Task to complete => Filter the entries below, keeping only lines with "doanh".

***** Records for this task *****

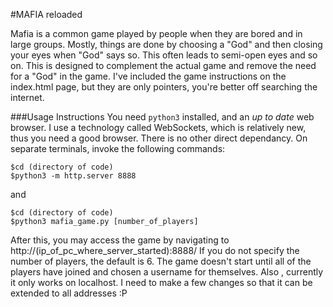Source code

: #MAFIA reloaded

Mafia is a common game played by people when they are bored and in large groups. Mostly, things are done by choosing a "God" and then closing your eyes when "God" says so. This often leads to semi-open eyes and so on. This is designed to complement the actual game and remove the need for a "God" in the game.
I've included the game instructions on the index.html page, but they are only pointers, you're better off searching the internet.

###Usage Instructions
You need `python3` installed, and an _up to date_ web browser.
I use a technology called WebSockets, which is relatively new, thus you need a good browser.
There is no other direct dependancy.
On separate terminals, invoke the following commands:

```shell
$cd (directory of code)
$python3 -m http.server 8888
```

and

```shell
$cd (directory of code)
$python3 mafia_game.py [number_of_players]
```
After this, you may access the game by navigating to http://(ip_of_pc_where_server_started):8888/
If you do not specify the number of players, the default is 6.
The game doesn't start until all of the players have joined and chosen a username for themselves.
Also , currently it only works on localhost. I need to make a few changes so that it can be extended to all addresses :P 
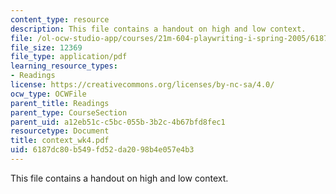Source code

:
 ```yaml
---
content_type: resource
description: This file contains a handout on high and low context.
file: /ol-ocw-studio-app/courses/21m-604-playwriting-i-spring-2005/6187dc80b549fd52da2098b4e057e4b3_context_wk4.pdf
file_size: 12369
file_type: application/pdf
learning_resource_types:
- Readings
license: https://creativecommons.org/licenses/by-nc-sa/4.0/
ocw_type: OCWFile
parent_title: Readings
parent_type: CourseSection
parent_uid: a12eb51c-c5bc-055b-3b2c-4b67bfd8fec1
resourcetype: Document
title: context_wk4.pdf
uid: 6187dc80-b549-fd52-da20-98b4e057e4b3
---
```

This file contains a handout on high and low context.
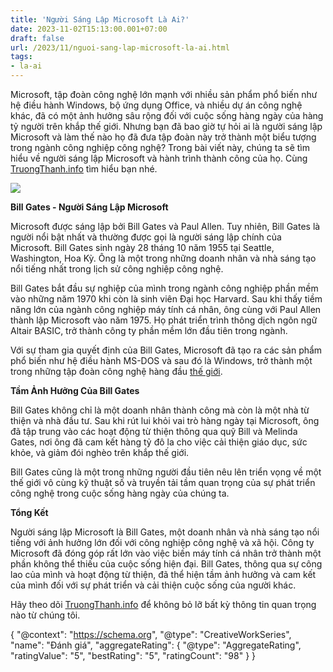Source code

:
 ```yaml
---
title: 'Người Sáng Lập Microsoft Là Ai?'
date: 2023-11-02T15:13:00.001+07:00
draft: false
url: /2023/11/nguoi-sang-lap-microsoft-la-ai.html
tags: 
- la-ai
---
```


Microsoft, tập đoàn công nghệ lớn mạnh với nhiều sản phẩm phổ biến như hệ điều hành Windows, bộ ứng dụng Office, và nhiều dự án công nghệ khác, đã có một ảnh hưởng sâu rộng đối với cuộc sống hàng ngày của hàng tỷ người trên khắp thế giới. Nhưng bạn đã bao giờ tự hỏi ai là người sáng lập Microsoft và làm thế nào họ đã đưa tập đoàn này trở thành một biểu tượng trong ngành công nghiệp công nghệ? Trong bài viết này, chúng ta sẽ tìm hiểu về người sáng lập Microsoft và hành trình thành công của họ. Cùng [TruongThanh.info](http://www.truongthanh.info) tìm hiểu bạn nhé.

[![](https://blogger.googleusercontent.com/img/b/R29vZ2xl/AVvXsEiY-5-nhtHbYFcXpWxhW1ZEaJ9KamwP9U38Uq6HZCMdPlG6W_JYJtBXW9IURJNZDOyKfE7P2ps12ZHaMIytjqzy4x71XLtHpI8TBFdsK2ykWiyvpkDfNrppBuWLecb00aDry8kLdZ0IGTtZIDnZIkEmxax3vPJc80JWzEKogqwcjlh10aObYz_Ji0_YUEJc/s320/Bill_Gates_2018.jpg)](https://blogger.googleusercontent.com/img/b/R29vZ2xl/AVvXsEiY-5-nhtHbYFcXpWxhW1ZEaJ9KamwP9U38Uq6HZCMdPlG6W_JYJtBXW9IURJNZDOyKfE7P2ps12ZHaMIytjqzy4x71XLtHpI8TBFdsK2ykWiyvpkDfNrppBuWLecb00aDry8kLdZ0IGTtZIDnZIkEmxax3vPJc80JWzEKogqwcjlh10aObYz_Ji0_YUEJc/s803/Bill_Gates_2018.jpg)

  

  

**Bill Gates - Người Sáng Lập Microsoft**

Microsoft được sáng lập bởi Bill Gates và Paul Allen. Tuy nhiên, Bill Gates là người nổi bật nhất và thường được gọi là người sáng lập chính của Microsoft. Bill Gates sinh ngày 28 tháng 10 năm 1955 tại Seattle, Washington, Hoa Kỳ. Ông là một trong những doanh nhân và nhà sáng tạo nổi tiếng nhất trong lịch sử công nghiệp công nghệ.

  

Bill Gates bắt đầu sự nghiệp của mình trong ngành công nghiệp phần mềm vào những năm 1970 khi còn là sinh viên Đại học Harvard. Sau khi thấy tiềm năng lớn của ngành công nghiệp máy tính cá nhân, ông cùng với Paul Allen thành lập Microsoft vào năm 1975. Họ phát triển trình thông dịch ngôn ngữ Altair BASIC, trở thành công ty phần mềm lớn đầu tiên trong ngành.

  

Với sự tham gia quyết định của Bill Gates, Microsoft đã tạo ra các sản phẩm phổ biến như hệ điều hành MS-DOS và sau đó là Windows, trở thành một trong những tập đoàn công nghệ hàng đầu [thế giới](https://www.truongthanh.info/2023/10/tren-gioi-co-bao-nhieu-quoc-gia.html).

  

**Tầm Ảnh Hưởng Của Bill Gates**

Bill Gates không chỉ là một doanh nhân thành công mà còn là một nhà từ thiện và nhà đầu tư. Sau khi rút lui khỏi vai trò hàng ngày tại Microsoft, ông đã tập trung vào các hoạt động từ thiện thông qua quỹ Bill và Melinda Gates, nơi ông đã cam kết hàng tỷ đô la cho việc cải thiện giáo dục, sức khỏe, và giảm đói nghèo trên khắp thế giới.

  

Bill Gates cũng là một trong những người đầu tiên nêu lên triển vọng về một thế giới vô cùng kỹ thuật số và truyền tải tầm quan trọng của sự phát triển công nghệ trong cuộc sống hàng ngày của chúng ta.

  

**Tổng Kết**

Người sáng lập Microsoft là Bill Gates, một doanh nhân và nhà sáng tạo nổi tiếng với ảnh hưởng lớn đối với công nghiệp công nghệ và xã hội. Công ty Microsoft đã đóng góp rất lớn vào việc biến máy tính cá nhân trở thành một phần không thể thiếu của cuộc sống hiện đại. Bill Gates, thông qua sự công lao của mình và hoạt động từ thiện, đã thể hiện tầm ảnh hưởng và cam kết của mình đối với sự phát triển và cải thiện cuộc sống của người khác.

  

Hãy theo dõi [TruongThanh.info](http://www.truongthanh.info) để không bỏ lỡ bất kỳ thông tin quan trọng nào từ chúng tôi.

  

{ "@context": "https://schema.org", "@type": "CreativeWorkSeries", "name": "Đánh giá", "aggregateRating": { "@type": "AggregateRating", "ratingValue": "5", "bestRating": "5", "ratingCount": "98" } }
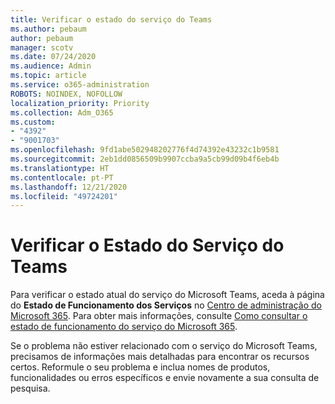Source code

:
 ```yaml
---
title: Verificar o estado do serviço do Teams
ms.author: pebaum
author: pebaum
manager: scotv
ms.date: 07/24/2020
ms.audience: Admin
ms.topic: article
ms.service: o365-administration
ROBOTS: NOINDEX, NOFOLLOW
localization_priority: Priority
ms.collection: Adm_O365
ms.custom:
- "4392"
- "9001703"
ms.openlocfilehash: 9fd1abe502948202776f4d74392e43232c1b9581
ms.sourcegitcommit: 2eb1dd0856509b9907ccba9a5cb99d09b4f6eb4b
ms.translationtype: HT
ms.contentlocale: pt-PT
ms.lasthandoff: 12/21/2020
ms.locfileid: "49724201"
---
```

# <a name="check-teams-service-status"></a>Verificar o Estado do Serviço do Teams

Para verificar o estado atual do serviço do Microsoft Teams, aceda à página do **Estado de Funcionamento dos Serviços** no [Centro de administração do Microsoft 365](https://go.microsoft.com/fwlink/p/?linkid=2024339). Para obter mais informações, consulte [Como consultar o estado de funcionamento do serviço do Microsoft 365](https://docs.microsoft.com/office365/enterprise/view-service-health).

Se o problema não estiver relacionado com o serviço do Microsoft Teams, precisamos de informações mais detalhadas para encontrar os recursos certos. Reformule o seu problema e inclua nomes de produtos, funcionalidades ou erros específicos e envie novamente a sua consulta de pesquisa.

*****

The answer =>
Microsoft được sáng lập bởi Bill Gates và Paul Allen. Tuy nhiên, Bill Gates là người nổi bật nhất và thường được gọi là người sáng lập chính của Microsoft. Bill Gates sinh ngày 28 tháng 10 năm 1955 tại Seattle, Washington, Hoa Kỳ. Ông là một trong những doanh nhân và nhà sáng tạo nổi tiếng nhất trong lịch sử công nghiệp công nghệ.
Bill Gates không chỉ là một doanh nhân thành công mà còn là một nhà từ thiện và nhà đầu tư. Sau khi rút lui khỏi vai trò hàng ngày tại Microsoft, ông đã tập trung vào các hoạt động từ thiện thông qua quỹ Bill và Melinda Gates, nơi ông đã cam kết hàng tỷ đô la cho việc cải thiện giáo dục, sức khỏe, và giảm đói nghèo trên khắp thế giới.
Người sáng lập Microsoft là Bill Gates, một doanh nhân và nhà sáng tạo nổi tiếng với ảnh hưởng lớn đối với công nghiệp công nghệ và xã hội. Công ty Microsoft đã đóng góp rất lớn vào việc biến máy tính cá nhân trở thành một phần không thể thiếu của cuộc sống hiện đại. Bill Gates, thông qua sự công lao của mình và hoạt động từ thiện, đã thể hiện tầm ảnh hưởng và cam kết của mình đối với sự phát triển và cải thiện cuộc sống của người khác.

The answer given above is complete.